#### Work to complete
Every line from the one with "[toJson](_logic_json_.md#tojson) | toJson |" up to and including the one with "- essaie de" is to be output exactly as it appears below; pictures are not.

#### Stored data
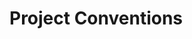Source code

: # Project Conventions

<!-- Add naming conventions, file organization, and other project standards -->
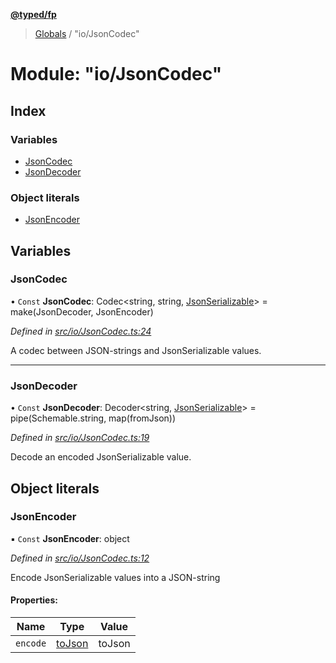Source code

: **[@typed/fp](../README.md)**

> [Globals](../globals.md) / "io/JsonCodec"

# Module: "io/JsonCodec"

## Index

### Variables

* [JsonCodec](_io_jsoncodec_.md#jsoncodec)
* [JsonDecoder](_io_jsoncodec_.md#jsondecoder)

### Object literals

* [JsonEncoder](_io_jsoncodec_.md#jsonencoder)

## Variables

### JsonCodec

• `Const` **JsonCodec**: Codec\<string, string, [JsonSerializable](_logic_json_.md#jsonserializable)> = make(JsonDecoder, JsonEncoder)

*Defined in [src/io/JsonCodec.ts:24](https://github.com/TylorS/typed-fp/blob/f129829/src/io/JsonCodec.ts#L24)*

A codec between JSON-strings and JsonSerializable values.

___

### JsonDecoder

• `Const` **JsonDecoder**: Decoder\<string, [JsonSerializable](_logic_json_.md#jsonserializable)> = pipe(Schemable.string, map(fromJson))

*Defined in [src/io/JsonCodec.ts:19](https://github.com/TylorS/typed-fp/blob/f129829/src/io/JsonCodec.ts#L19)*

Decode an encoded JsonSerializable value.

## Object literals

### JsonEncoder

▪ `Const` **JsonEncoder**: object

*Defined in [src/io/JsonCodec.ts:12](https://github.com/TylorS/typed-fp/blob/f129829/src/io/JsonCodec.ts#L12)*

Encode JsonSerializable values into a JSON-string

#### Properties:

Name | Type | Value |
------ | ------ | ------ |
`encode` | [toJson](_logic_json_.md#tojson) | toJson |
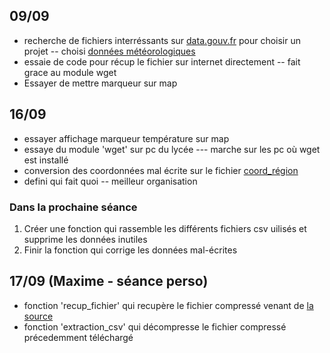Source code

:## 09/09

- recherche de fichiers interréssants sur [data.gouv.fr](data.gouv.fr/) pour choisir un projet -- choisi [données météorologiques](https://www.data.gouv.fr/fr/datasets/donnees-d-observation-des-principales-stations-meteorologiques/) 
- essaie de code pour récup le fichier sur internet directement -- fait grace au module wget
- Essayer de mettre marqueur sur map

## 16/09

- essayer affichage marqueur température sur map
- essaye du module 'wget' sur pc du lycée --- marche sur les pc où wget est installé
- conversion des coordonnées mal écrite sur le fichier [coord_région](https://github.com/NSImoulin2023/Projet_1_Axel_Maxime_Enzo/blob/main/region_coord.csv)
- defini qui fait quoi -- meilleur organisation

### Dans la prochaine séance
1. Créer une fonction qui rassemble les différents fichiers csv uilisés et supprime les données inutiles
2. Finir la fonction qui corrige les données mal-écrites

## 17/09 (Maxime - séance perso)

- fonction 'recup_fichier' qui recupère le fichier compressé venant de [la source](https://www.data.gouv.fr/fr/datasets/donnees-d-observation-des-principales-stations-meteorologiques/)
- fonction 'extraction_csv' qui décompresse le fichier compressé précedemment téléchargé
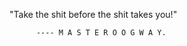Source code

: "Take the shit before the shit takes you!"

          ---- M A S T E R O O G W A Y.                 
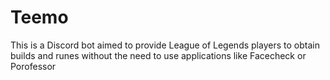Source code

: # Teemo
This is a Discord bot aimed to provide League of Legends players to obtain builds and runes without the need to use applications like Facecheck or Porofessor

#### Answer to this task
`encode` | [toJson](_logic_json_.md#tojson) | toJson |
Source code

:## 09/09

- recherche de fichiers interréssants sur [data.gouv.fr](data.gouv.fr/) pour choisir un projet -- choisi [données météorologiques](https://www.data.gouv.fr/fr/datasets/donnees-d-observation-des-principales-stations-meteorologiques/) 
- essaie de code pour récup le fichier sur internet directement -- fait grace au module wget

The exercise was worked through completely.